Si sente spesso parlare di “Disbiosi Test”, un termine che si riferisce solitamente alla misurazione nelle urine di due sostanze: scatolo e indicano che sono ritenute due markers di disbiosi.
Si usa dire che quando ad essere alterato è il valore dell’indicano la disbiosi risieda principlamente nelle popolazioni batteriche che vivono nell’intestino tenue mentre, quando è lo scatolo ad essere in eccesso, la disbiosi riguardi principalmente le popolazioni batteriche del colon. Quando entrambi i valori sono fuori scala, la disbiosi riguarderebbe invece l’intero tratto intestinale.
Molti si chiedono (e ci chiedono) se nel 21° secolo, dopo la scoperta della metagenomica, questo test abbia ancora un senso oppure no. La risposta a tale domanda è complessa.
Il disbiosi test permette di avere una panoramica rapida – ma aspecifica – di una possibile disbiosi che riguarda un determinato settore intestinale ma, proprio per via della sua aspecificità, non dà alcuna indicazione approfondita sul tipo di disbiosi in oggetto in quanto analizza l’effetto finale di tale alterazione della flora batterica intestinale.
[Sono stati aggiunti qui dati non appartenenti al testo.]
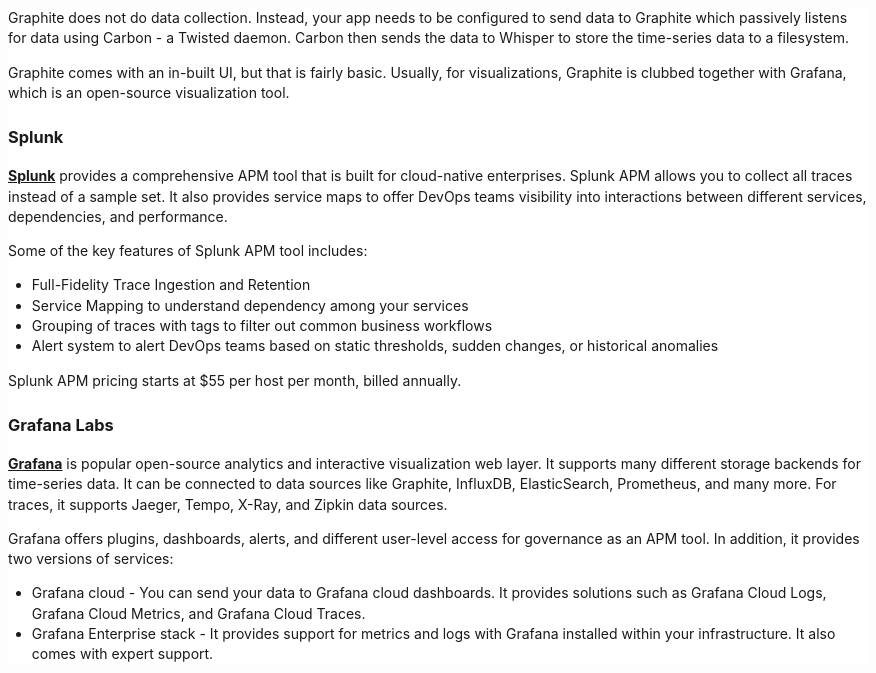 Graphite does not do data collection. Instead, your app needs to be configured to send data to Graphite which passively listens for data using Carbon - a Twisted daemon. Carbon then sends the data to Whisper to store the time-series data to a filesystem.

Graphite comes with an in-built UI, but that is fairly basic. Usually, for visualizations, Graphite is clubbed together with Grafana, which is an open-source visualization tool.

<Screenshot
    alt="Graphite's UI"
    height={500}
    src="/img/blog/2021/09/apm_tools_graphite_dashboard-min.webp"
    title="Graphite's UI"
    width={700}
/>

### Splunk

<a href = "https://www.splunk.com/" rel="noopener noreferrer nofollow" target="_blank" ><b>Splunk</b></a> provides a comprehensive APM tool that is built for cloud-native enterprises. Splunk APM allows you to collect all traces instead of a sample set. It also provides service maps to offer DevOps teams visibility into interactions between different services, dependencies, and performance.

Some of the key features of Splunk APM tool includes:

- Full-Fidelity Trace Ingestion and Retention
- Service Mapping to understand dependency among your services
- Grouping of traces with tags to filter out common business workflows
- Alert system to alert DevOps teams based on static thresholds, sudden changes, or historical anomalies

Splunk APM pricing starts at $55 per host per month, billed annually.

<Screenshot
    alt="Splunk Dashboard"
    height={500}
    src="/img/blog/2021/08/observability_tools_splunk-min.webp"
    title="Splunk Dashboard (Source: Splunk website)"
    width={700}
/>

### Grafana Labs

<a href = "https://grafana.com/" rel="noopener noreferrer nofollow" target="_blank" ><b>Grafana</b></a> is popular open-source analytics and interactive visualization web layer. It supports many different storage backends for time-series data. It can be connected to data sources like Graphite, InfluxDB, ElasticSearch, Prometheus, and many more. For traces, it supports Jaeger, Tempo, X-Ray, and Zipkin data sources.

Grafana offers plugins, dashboards, alerts, and different user-level access for governance as an APM tool. In addition, it provides two versions of services:

- Grafana cloud - You can send your data to Grafana cloud dashboards. It provides solutions such as Grafana Cloud Logs, Grafana Cloud Metrics, and Grafana Cloud Traces.
- Grafana Enterprise stack - It provides support for metrics and logs with Grafana installed within your infrastructure. It also comes with expert support.
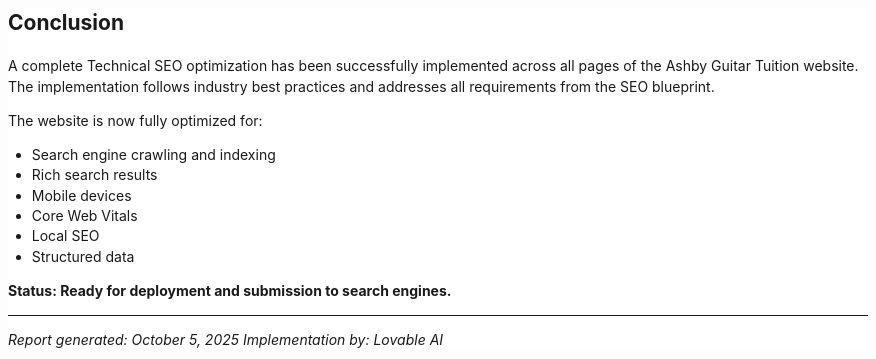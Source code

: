
## Conclusion

A complete Technical SEO optimization has been successfully implemented across all pages of the Ashby Guitar Tuition website. The implementation follows industry best practices and addresses all requirements from the SEO blueprint.

The website is now fully optimized for:
- Search engine crawling and indexing
- Rich search results
- Mobile devices
- Core Web Vitals
- Local SEO
- Structured data

**Status: Ready for deployment and submission to search engines.**

---

*Report generated: October 5, 2025*
*Implementation by: Lovable AI*
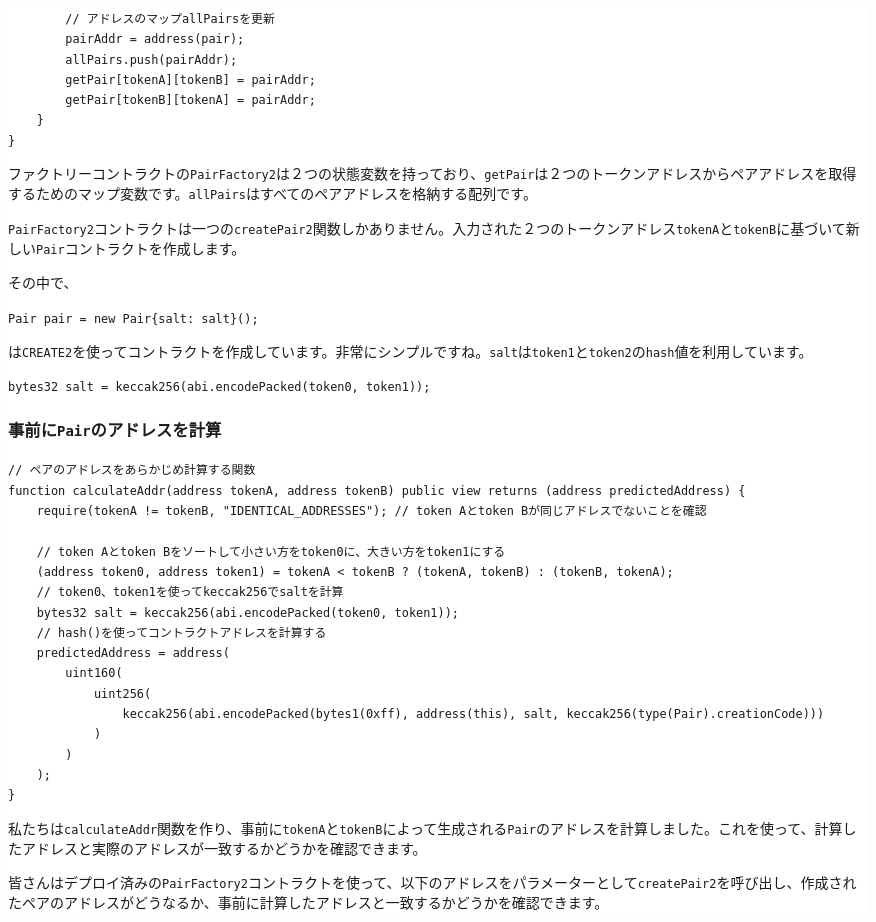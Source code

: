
 ```solidity
        // アドレスのマップallPairsを更新
        pairAddr = address(pair);
        allPairs.push(pairAddr);
        getPair[tokenA][tokenB] = pairAddr;
        getPair[tokenB][tokenA] = pairAddr;
    }
}
```

ファクトリーコントラクトの`PairFactory2`は２つの状態変数を持っており、`getPair`は２つのトークンアドレスからペアアドレスを取得するためのマップ変数です。`allPairs`はすべてのペアアドレスを格納する配列です。

`PairFactory2`コントラクトは一つの`createPair2`関数しかありません。入力された２つのトークンアドレス`tokenA`と`tokenB`に基づいて新しい`Pair`コントラクトを作成します。

その中で、

```solidity
Pair pair = new Pair{salt: salt}();
```

は`CREATE2`を使ってコントラクトを作成しています。非常にシンプルですね。`salt`は`token1`と`token2`の`hash`値を利用しています。

```solidity
bytes32 salt = keccak256(abi.encodePacked(token0, token1));
```

### 事前に`Pair`のアドレスを計算

```solidity
// ペアのアドレスをあらかじめ計算する関数
function calculateAddr(address tokenA, address tokenB) public view returns (address predictedAddress) {
    require(tokenA != tokenB, "IDENTICAL_ADDRESSES"); // token Aとtoken Bが同じアドレスでないことを確認

    // token Aとtoken Bをソートして小さい方をtoken0に、大きい方をtoken1にする
    (address token0, address token1) = tokenA < tokenB ? (tokenA, tokenB) : (tokenB, tokenA);
    // token0、token1を使ってkeccak256でsaltを計算
    bytes32 salt = keccak256(abi.encodePacked(token0, token1));
    // hash()を使ってコントラクトアドレスを計算する
    predictedAddress = address(
        uint160(
            uint256(
                keccak256(abi.encodePacked(bytes1(0xff), address(this), salt, keccak256(type(Pair).creationCode)))
            )
        )
    );
}
```

私たちは`calculateAddr`関数を作り、事前に`tokenA`と`tokenB`によって生成される`Pair`のアドレスを計算しました。これを使って、計算したアドレスと実際のアドレスが一致するかどうかを確認できます。

皆さんはデプロイ済みの`PairFactory2`コントラクトを使って、以下のアドレスをパラメーターとして`createPair2`を呼び出し、作成されたペアのアドレスがどうなるか、事前に計算したアドレスと一致するかどうかを確認できます。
Questo test risulta pertanto utile solo in parte.
Quando un “Disbiosi Test” evidenzia la presenza di una disbiosi intestinale, specialmente quando l’anomalia riguarda i valori di scatolo, sarebbe importante eseguire anche un test del microbioma intestinale, se possibile mediante una analisi di tipo whole-genome, in quanto mediante questo tipo di indagine è possibile caratterizzare specificamente la disbiosi, misurandola e acquisendo maggiori informazioni in merito ai possibili interventi terapeutici.
Questo, almeno, è ciò che possiamo ricavare a partire dalla nostra esperienza.